Additionally, OSHA fines are calculated per violation, rather than by day – as is the case for Environmental Protection Agency fines – or even by fatality, said Nellie Brown, CIH, Director of Workplace Health and Safety Programs at Cornell University.
“It can be more expensive to have a record-keeping violation than to kill people because those record-keeping violations can be for each missing item and can simply pile up faster,” she said. “You can see some pretty nasty things happen and it’ll seem like a slap on the wrist. No doubt, there are some who shrug this off as a cost of doing business.”
Amazon’s relationship to its warehouse workers has been in the spotlight over the last year in more ways than one, as the company’s also been in the crosshairs of a labor push that’s garnered significant media attention. To that end, the Amazon Labor Union (ALU) recently even won certification for its historic April victory at a Staten Island, N.Y. warehouse, dubbed JFK8, though the company is appealing the decision.
How serious are these violations?
These violations certainly carry weight and aren’t exactly run-of-the-mill, said Block.
“What’s unusual about these citations is where they came from – they represent a collaboration between OSHA and the Justice Department,” she said. “That shows the seriousness of the situation at Amazon.”
Brown agrees, citing OSHA’s clear focus on Amazon and limited resources.
“You have to realize that OSHA doesn’t have a huge number of inspectors,” she said. “In other words, they have to manage their time. As a result, you’re going to find that most workplaces and companies will never experience an inspection at all.”
However, there’s a catch – at the center of these violations is OSHA’s claim that Amazon’s system is “ergonomically hazardous,” that employees working in an Amazon facility are especially likely to get sprains, tears, strains, and back injuries. Here’s the problem – there’s no national regulation in place on these kinds of ergonomic risks, said Brown. That limits the extent to which companies can be held accountable for the frequency or severity of these types of injuries.

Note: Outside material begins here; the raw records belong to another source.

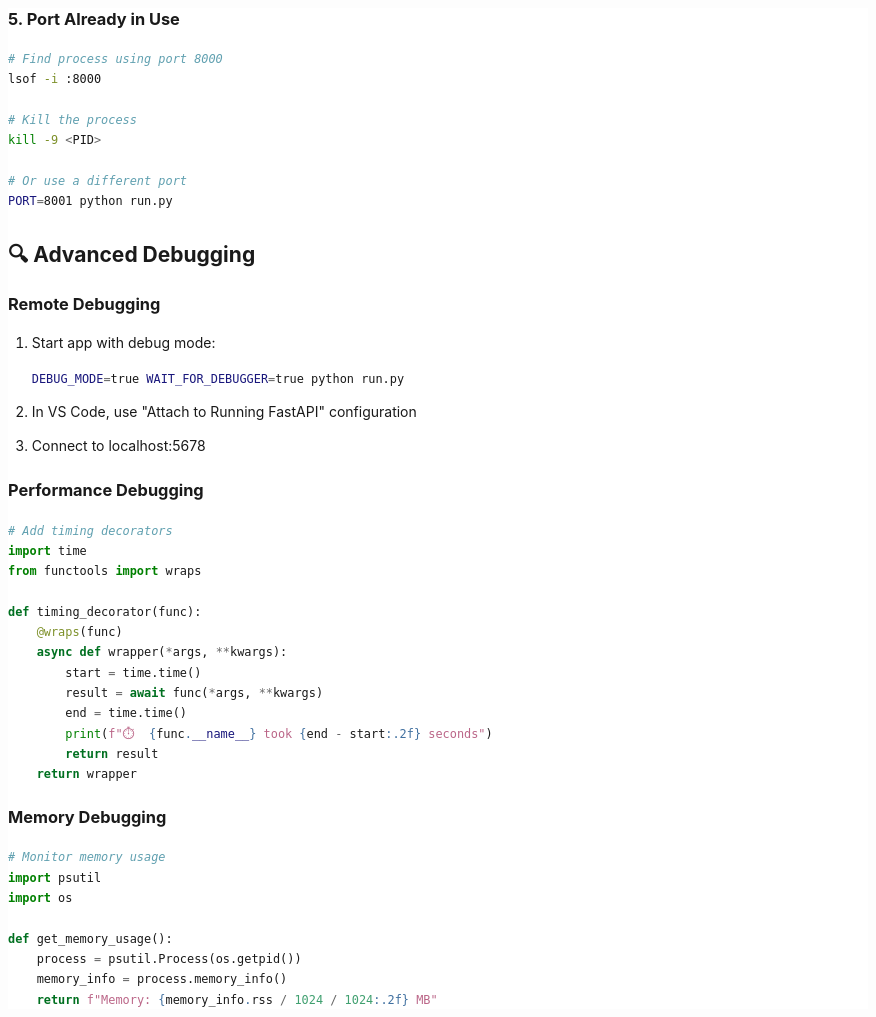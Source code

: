### 5. Port Already in Use
```bash
# Find process using port 8000
lsof -i :8000

# Kill the process
kill -9 <PID>

# Or use a different port
PORT=8001 python run.py
```

## 🔍 Advanced Debugging

### Remote Debugging
1. Start app with debug mode:
   ```bash
   DEBUG_MODE=true WAIT_FOR_DEBUGGER=true python run.py
   ```

2. In VS Code, use "Attach to Running FastAPI" configuration

3. Connect to localhost:5678

### Performance Debugging
```python
# Add timing decorators
import time
from functools import wraps

def timing_decorator(func):
    @wraps(func)
    async def wrapper(*args, **kwargs):
        start = time.time()
        result = await func(*args, **kwargs)
        end = time.time()
        print(f"⏱️  {func.__name__} took {end - start:.2f} seconds")
        return result
    return wrapper
```

### Memory Debugging
```python
# Monitor memory usage
import psutil
import os

def get_memory_usage():
    process = psutil.Process(os.getpid())
    memory_info = process.memory_info()
    return f"Memory: {memory_info.rss / 1024 / 1024:.2f} MB"
```
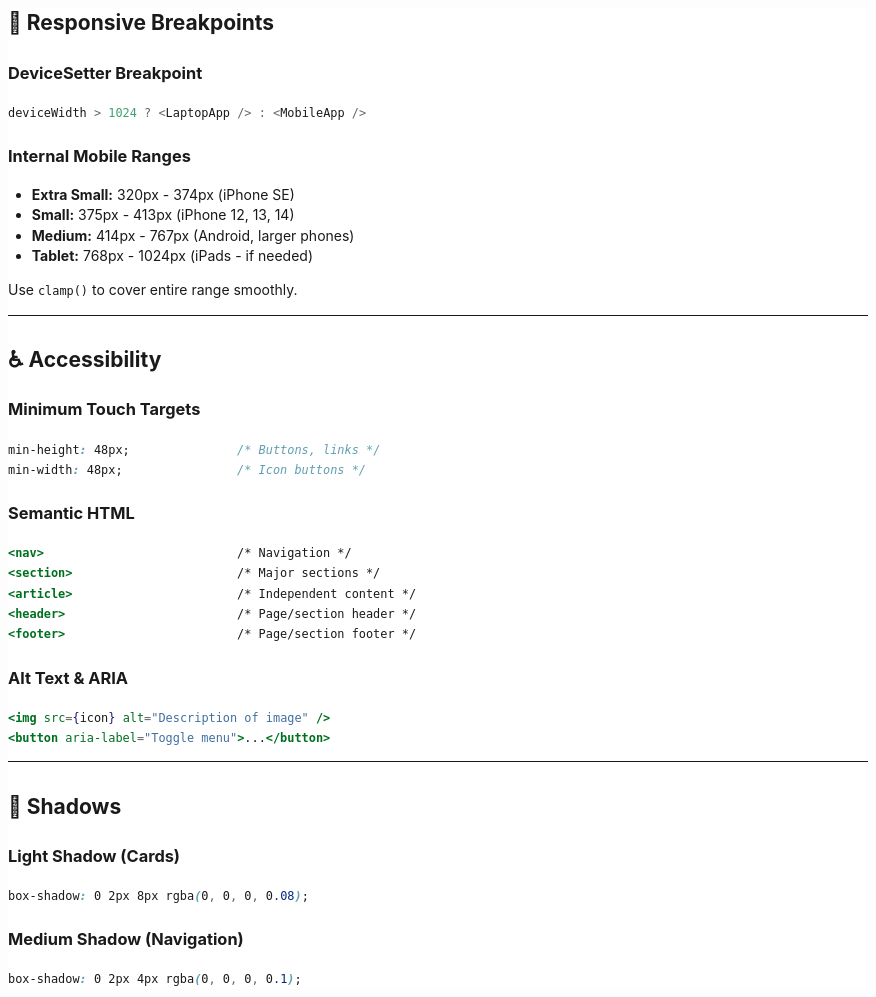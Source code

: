 
## 📱 Responsive Breakpoints

### DeviceSetter Breakpoint
```javascript
deviceWidth > 1024 ? <LaptopApp /> : <MobileApp />
```

### Internal Mobile Ranges
- **Extra Small:** 320px - 374px (iPhone SE)
- **Small:** 375px - 413px (iPhone 12, 13, 14)
- **Medium:** 414px - 767px (Android, larger phones)
- **Tablet:** 768px - 1024px (iPads - if needed)

Use `clamp()` to cover entire range smoothly.

---

## ♿ Accessibility

### Minimum Touch Targets
```css
min-height: 48px;               /* Buttons, links */
min-width: 48px;                /* Icon buttons */
```

### Semantic HTML
```jsx
<nav>                           /* Navigation */
<section>                       /* Major sections */
<article>                       /* Independent content */
<header>                        /* Page/section header */
<footer>                        /* Page/section footer */
```

### Alt Text & ARIA
```jsx
<img src={icon} alt="Description of image" />
<button aria-label="Toggle menu">...</button>
```

---

## 🎨 Shadows

### Light Shadow (Cards)
```css
box-shadow: 0 2px 8px rgba(0, 0, 0, 0.08);
```

### Medium Shadow (Navigation)
```css
box-shadow: 0 2px 4px rgba(0, 0, 0, 0.1);
```
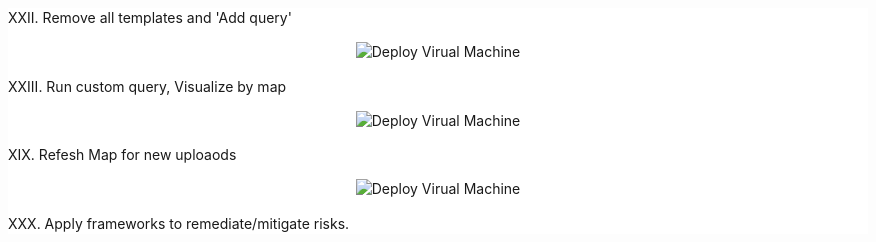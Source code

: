 XXII. Remove all templates and 'Add query' <br>
<p align="center">
<img src="https://i.imgur.com/lzAtkls.png" height="80%" width="80%" alt="Deploy Virual Machine"/>
<br />
  
XXIII. Run custom query, Visualize by map <br>
<p align="center">
<img src="https://i.imgur.com/NXAOkWV.png" height="80%" width="80%" alt="Deploy Virual Machine"/>
<br />
 
XIX. Refesh Map for new uploaods
<p align="center">
<img src="" height="80%" width="80%" alt="Deploy Virual Machine"/>
<br />
  
XXX. Apply frameworks to remediate/mitigate risks.
  
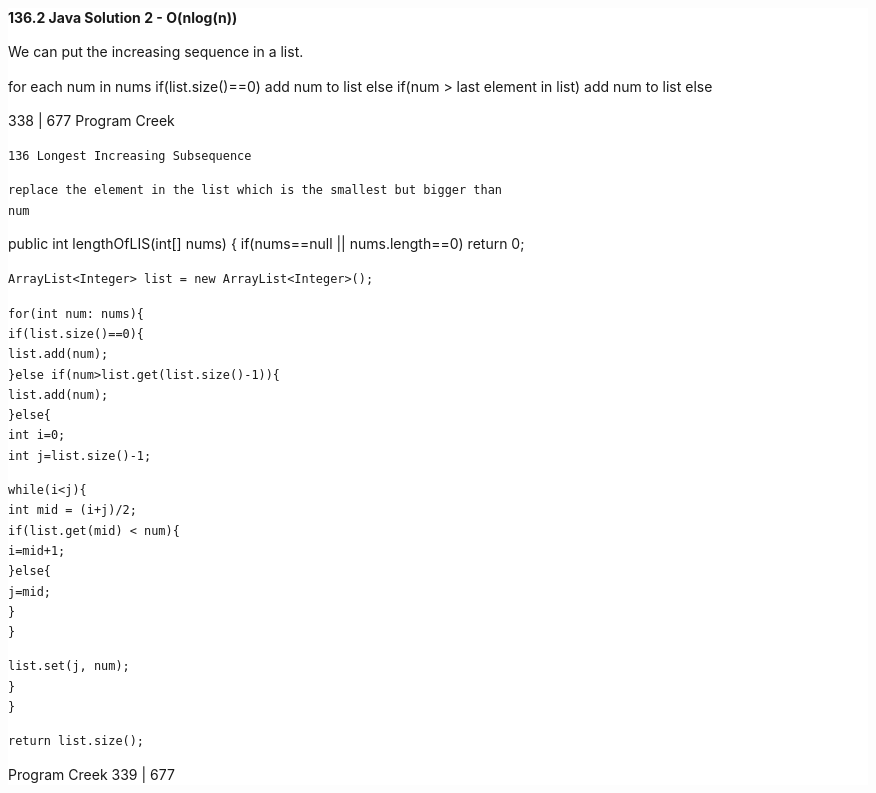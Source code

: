 **136.2 Java Solution 2 - O(nlog(n))**

We can put the increasing sequence in a list.

for each num in nums
if(list.size()==0)
add num to list
else if(num > last element in list)
add num to list
else

338 | 677 Program Creek


```
136 Longest Increasing Subsequence
```
```
replace the element in the list which is the smallest but bigger than
num
```
public int lengthOfLIS(int[] nums) {
if(nums==null || nums.length==0)
return 0;

```
ArrayList<Integer> list = new ArrayList<Integer>();
```
```
for(int num: nums){
if(list.size()==0){
list.add(num);
}else if(num>list.get(list.size()-1)){
list.add(num);
}else{
int i=0;
int j=list.size()-1;
```
```
while(i<j){
int mid = (i+j)/2;
if(list.get(mid) < num){
i=mid+1;
}else{
j=mid;
}
}
```
```
list.set(j, num);
}
}
```
```
return list.size();
```
Program Creek 339 | 677

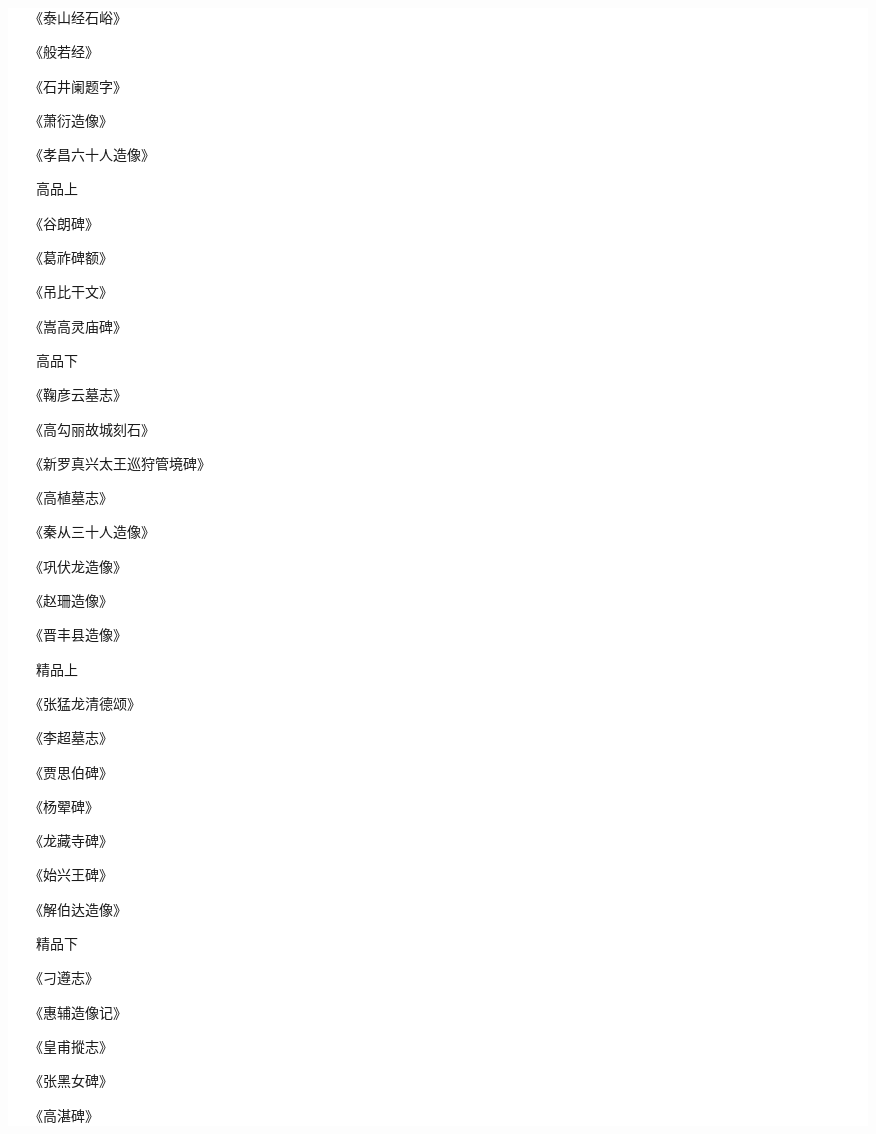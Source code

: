 　　《泰山经石峪》 

　　《般若经》 

　　《石井阑题字》 

　　《萧衍造像》 

　　《孝昌六十人造像》 

　　高品上 

　　《谷朗碑》 

　　《葛祚碑额》 

　　《吊比干文》 

　　《嵩高灵庙碑》 

　　高品下 

　　《鞠彦云墓志》 

　　《高勾丽故城刻石》 

　　《新罗真兴太王巡狩管境碑》 

　　《高植墓志》 

　　《秦从三十人造像》 

　　《巩伏龙造像》 

　　《赵珊造像》 

　　《晋丰县造像》 

　　精品上 

　　《张猛龙清德颂》 

　　《李超墓志》 

　　《贾思伯碑》 

　　《杨翚碑》 

　　《龙藏寺碑》 

　　《始兴王碑》 

　　《解伯达造像》 

　　精品下 

　　《刁遵志》 

　　《惠辅造像记》 

　　《皇甫摐志》 

　　《张黑女碑》 

　　《高湛碑》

So, though the less-than-$90,000 bill Amazon’s racked up to date is unimpressive, it’s this lack of an ergonomics standard that can limit how OSHA calculates citations. It also means that employers can try to negotiate with OSHA to reduce a fine or challenge its validity.
For its part, Amazon says that it’s already taken steps to improve working conditions in its warehouses and will continue to do so.
“Over the last several months we’ve demonstrated the extent to which we work every day to mitigate risk and protect our people, and our publicly available data show we’ve reduced injury rates nearly 15% between 2019 and 2021,” Amazon spokesperson Kelly Nantel said in a statement. “What’s more, the vast majority of our employees tell us they feel our workplace is safe. We look forward to sharing more during our appeal about the numerous safety innovations, process improvements, and investments we’re making to further reduce injuries.”
Amazon has 15 days from their citation to contest the findings.
Looking ahead, Block expects to see OSHA and other government agencies continue to pursue investigations at Amazon.
“I believe that we will continue to see OSHA and the Justice Department look out for Amazon workers,” said Block. “Both OSHA and the Justice Department have put Amazon on notice that they aren’t going away as long as Amazon doesn’t change its treatment of workers. It’s great to see that coordination.”
Amazon is set to report its Q4 2022 earnings on Feb. 2.